So, on a hopefully-not-too-tired-out subject of rambling, what exactly is the role of allies in a Queer movement (or a queered, more progressive LGBTQ movement)? This is by no means a new question, in social movements or on Below the Belt. I am exploring this question now both because of my own continuing personal frustration with the issue, and because I think that it is a question that becomes more complicated when applied to a Queer movement rather than an LGBT one.

When it comes to a mainstream LGBT movement, the mark of an ally is rather simple: a person who does not identify as LGBT but supports (or attempts to support) LGBT individuals and movements. But as anyone within marginalized communities quickly learns, allies can be a wonderful asset and a crippling weakness. They often have much more sway in mainstream spaces than people of actual marginalized identities do, and so when you have an ally who is forceful and vigilant in those spaces and eager to listen in alternative spaces, the results can be quite rewarding.

On the other hand, there are many allies who have some sort of connection to the community and therefore have developed a sense of loyalty to it without any level of self-examination whatsoever, and who spend more time fighting the marginalized for a proper space within the marginalized community than they do fighting the mainstream members of society who would like to stamp us out. One marker of these kinds of allies that has always irked me is the obsession with emphasizing straightness (of course everyone forgets about trans people too much to bother obsessively emphasizing being cisgender, though this little aside could prompt a whole other discussion about “straight-acting” amongst LGBs). It is this obsession which I think best demonstrates why I think the role of “ally” needs to be redefined in a Queer movement.

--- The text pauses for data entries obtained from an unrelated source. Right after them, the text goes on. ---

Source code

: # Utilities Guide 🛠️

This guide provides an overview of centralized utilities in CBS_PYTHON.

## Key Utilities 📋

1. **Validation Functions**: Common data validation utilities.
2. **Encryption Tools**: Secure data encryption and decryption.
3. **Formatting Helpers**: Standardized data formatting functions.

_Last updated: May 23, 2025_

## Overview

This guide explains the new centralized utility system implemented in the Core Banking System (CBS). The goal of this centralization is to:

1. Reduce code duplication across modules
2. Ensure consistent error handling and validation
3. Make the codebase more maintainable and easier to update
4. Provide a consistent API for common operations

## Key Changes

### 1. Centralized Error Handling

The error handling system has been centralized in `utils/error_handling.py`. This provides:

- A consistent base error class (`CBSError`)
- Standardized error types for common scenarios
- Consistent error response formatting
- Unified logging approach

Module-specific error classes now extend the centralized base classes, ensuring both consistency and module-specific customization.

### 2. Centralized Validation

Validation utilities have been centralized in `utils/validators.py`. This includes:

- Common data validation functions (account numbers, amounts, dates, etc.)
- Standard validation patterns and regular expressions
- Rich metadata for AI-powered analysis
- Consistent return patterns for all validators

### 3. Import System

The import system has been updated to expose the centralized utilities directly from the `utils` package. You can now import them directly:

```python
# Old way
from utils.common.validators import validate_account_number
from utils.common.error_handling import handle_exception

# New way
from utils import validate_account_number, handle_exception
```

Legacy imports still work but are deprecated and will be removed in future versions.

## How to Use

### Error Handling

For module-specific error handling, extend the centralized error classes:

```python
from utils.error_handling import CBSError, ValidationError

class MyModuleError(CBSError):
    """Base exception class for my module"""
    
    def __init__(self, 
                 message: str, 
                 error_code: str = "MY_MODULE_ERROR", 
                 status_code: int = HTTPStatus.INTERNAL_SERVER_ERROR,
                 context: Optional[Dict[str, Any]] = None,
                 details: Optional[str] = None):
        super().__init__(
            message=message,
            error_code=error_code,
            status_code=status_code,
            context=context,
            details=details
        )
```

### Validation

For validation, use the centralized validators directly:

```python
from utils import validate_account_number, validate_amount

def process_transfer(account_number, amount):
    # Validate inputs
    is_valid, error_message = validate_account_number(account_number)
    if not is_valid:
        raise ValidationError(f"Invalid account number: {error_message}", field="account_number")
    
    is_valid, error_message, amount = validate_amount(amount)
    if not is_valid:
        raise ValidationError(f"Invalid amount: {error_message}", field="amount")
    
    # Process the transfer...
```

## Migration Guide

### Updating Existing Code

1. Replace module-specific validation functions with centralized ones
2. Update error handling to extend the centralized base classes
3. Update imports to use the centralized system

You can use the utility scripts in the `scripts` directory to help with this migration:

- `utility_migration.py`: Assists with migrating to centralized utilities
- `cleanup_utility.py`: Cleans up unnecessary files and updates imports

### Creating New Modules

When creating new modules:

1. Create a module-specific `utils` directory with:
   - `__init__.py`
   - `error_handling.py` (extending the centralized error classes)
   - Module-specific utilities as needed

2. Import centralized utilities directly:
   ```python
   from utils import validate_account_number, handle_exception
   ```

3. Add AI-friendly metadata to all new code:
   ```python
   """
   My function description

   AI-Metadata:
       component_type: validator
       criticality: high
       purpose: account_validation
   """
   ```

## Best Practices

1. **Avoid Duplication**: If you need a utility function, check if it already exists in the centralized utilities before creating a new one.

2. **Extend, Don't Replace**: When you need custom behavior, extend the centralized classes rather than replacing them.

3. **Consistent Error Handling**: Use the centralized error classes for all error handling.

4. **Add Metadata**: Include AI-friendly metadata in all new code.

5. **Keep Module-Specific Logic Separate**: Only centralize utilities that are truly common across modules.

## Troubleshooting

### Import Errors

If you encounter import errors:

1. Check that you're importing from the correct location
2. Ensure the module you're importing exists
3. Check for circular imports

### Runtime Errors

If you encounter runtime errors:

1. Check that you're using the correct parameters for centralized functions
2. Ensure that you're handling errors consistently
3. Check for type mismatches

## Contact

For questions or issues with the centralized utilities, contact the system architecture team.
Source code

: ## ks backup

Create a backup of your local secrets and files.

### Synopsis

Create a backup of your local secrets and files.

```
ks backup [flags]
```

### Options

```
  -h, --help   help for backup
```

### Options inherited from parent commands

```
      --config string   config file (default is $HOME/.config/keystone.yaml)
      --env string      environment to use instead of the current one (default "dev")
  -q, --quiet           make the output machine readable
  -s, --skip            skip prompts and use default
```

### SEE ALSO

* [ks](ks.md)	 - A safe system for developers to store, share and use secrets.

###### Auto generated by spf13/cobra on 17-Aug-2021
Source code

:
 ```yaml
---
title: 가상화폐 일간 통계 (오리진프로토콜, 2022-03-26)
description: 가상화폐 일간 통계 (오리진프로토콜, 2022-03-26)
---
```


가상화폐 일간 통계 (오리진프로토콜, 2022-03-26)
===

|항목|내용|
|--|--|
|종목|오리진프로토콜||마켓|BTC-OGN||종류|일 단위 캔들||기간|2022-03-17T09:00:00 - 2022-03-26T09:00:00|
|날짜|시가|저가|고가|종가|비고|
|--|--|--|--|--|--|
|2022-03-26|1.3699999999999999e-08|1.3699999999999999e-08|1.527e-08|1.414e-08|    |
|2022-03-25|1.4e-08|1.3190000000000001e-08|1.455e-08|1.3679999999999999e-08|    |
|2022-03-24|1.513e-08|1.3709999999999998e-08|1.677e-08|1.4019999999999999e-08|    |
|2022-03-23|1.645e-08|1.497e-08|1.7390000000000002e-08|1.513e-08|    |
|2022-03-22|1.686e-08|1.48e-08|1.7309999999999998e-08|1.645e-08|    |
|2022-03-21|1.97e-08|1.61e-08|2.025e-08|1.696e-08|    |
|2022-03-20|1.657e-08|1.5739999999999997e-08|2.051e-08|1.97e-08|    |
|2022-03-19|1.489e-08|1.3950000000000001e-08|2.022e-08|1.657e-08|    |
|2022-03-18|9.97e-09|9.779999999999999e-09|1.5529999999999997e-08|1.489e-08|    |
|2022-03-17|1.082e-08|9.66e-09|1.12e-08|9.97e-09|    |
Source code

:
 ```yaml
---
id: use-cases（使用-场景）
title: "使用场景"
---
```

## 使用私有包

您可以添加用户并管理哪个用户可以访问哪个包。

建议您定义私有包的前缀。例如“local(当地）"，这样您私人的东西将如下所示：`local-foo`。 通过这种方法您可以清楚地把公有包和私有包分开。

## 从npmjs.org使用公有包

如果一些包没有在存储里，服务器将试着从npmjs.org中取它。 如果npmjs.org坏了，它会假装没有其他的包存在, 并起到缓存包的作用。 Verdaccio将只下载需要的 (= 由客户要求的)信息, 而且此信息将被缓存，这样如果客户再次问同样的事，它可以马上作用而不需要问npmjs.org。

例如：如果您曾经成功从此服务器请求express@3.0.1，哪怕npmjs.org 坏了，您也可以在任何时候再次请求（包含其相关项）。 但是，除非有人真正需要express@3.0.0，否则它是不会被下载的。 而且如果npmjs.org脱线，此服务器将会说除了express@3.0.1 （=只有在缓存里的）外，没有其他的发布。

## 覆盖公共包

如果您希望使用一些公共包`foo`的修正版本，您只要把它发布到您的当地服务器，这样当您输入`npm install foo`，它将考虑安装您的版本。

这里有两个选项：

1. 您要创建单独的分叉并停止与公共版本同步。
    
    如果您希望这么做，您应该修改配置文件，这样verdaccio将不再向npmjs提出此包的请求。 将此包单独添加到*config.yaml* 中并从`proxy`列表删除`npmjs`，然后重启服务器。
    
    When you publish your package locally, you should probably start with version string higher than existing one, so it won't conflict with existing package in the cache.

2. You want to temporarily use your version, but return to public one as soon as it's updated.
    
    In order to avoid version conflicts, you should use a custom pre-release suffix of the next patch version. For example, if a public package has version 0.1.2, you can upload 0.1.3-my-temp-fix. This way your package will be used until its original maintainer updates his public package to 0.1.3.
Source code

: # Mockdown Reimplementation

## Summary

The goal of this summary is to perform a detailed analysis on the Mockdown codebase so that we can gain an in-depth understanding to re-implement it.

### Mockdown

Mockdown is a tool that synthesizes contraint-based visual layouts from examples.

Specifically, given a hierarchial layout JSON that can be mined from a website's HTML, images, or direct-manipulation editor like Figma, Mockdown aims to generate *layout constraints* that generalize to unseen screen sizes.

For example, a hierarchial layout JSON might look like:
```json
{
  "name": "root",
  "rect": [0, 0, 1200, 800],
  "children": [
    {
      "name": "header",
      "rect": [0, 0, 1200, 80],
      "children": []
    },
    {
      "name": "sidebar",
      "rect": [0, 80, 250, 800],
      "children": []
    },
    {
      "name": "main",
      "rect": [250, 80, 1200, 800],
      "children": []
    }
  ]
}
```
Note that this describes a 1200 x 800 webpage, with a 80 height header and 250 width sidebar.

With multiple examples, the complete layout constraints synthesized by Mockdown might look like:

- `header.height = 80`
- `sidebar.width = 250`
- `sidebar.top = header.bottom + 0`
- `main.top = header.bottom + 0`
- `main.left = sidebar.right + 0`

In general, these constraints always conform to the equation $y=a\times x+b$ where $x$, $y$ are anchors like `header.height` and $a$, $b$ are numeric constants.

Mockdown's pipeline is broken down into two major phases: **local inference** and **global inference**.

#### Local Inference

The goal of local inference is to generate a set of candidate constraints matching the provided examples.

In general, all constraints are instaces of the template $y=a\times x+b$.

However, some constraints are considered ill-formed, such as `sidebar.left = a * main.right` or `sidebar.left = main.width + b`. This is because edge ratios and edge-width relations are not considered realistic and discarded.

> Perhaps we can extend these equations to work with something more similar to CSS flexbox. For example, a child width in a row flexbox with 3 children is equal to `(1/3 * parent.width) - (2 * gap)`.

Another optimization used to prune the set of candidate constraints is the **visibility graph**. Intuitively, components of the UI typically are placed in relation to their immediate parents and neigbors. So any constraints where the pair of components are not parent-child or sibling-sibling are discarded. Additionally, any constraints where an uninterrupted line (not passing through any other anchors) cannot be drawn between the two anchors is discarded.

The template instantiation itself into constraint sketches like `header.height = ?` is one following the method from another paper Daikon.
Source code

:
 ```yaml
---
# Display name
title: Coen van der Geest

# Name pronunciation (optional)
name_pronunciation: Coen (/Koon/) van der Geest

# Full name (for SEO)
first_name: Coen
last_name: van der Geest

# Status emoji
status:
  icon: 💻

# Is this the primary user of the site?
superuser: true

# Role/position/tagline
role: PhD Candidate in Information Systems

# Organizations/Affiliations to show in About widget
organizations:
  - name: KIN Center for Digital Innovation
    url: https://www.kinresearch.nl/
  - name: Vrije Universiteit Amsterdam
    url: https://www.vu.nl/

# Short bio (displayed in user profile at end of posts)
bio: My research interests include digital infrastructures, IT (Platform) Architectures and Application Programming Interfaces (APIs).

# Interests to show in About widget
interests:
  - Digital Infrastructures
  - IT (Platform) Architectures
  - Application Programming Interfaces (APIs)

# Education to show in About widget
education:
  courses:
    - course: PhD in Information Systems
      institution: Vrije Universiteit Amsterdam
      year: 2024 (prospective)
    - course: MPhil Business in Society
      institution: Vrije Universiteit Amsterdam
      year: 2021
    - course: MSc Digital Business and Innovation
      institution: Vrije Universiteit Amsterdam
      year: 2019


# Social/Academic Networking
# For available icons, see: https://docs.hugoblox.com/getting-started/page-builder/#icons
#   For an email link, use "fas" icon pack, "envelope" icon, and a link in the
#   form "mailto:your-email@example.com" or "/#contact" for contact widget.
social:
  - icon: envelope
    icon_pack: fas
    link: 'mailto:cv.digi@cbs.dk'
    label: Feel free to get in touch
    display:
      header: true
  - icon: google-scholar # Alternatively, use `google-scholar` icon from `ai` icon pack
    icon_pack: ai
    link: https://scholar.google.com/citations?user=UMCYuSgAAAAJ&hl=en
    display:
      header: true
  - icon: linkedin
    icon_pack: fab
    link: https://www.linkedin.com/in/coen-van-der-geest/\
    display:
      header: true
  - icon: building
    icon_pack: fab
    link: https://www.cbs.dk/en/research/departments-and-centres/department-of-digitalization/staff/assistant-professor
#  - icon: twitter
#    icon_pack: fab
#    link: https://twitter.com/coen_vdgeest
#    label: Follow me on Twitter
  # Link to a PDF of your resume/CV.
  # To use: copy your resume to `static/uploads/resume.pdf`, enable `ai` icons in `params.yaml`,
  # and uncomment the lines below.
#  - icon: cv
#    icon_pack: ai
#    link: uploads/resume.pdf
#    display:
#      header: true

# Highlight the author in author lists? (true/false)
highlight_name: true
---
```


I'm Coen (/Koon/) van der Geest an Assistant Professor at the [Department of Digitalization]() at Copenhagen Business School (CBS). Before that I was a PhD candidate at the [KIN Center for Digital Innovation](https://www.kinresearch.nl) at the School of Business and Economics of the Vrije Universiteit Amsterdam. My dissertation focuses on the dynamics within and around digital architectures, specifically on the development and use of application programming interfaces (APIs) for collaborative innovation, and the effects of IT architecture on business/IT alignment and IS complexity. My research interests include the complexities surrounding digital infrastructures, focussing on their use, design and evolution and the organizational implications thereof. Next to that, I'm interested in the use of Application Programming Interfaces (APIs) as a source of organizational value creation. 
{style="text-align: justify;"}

Queer theory fundamentally challenges the societal reification of straight norms. So, in a Queer movement, there isn't really a space for people who cling obsessively to straightness as an identity. To do so would run quite counter to what I perceive as a goal of liberating sexual and emotional relationships from the confines of socially constructed boundaries. I have carefully used the phrase “cling obsessively” because, though some may disagree, I do not think that a Queer movement erases heterosexuality. Rather, heterosexuality becomes more or less irrelevant...a way of perceiving one's own pattern of behavior perhaps, but a term completely stripped of its behavior-controlling influence. Aqueertheory does a wonderful job of reconciling heterosexuality and queerness in his post “Queer Heterosexuality.”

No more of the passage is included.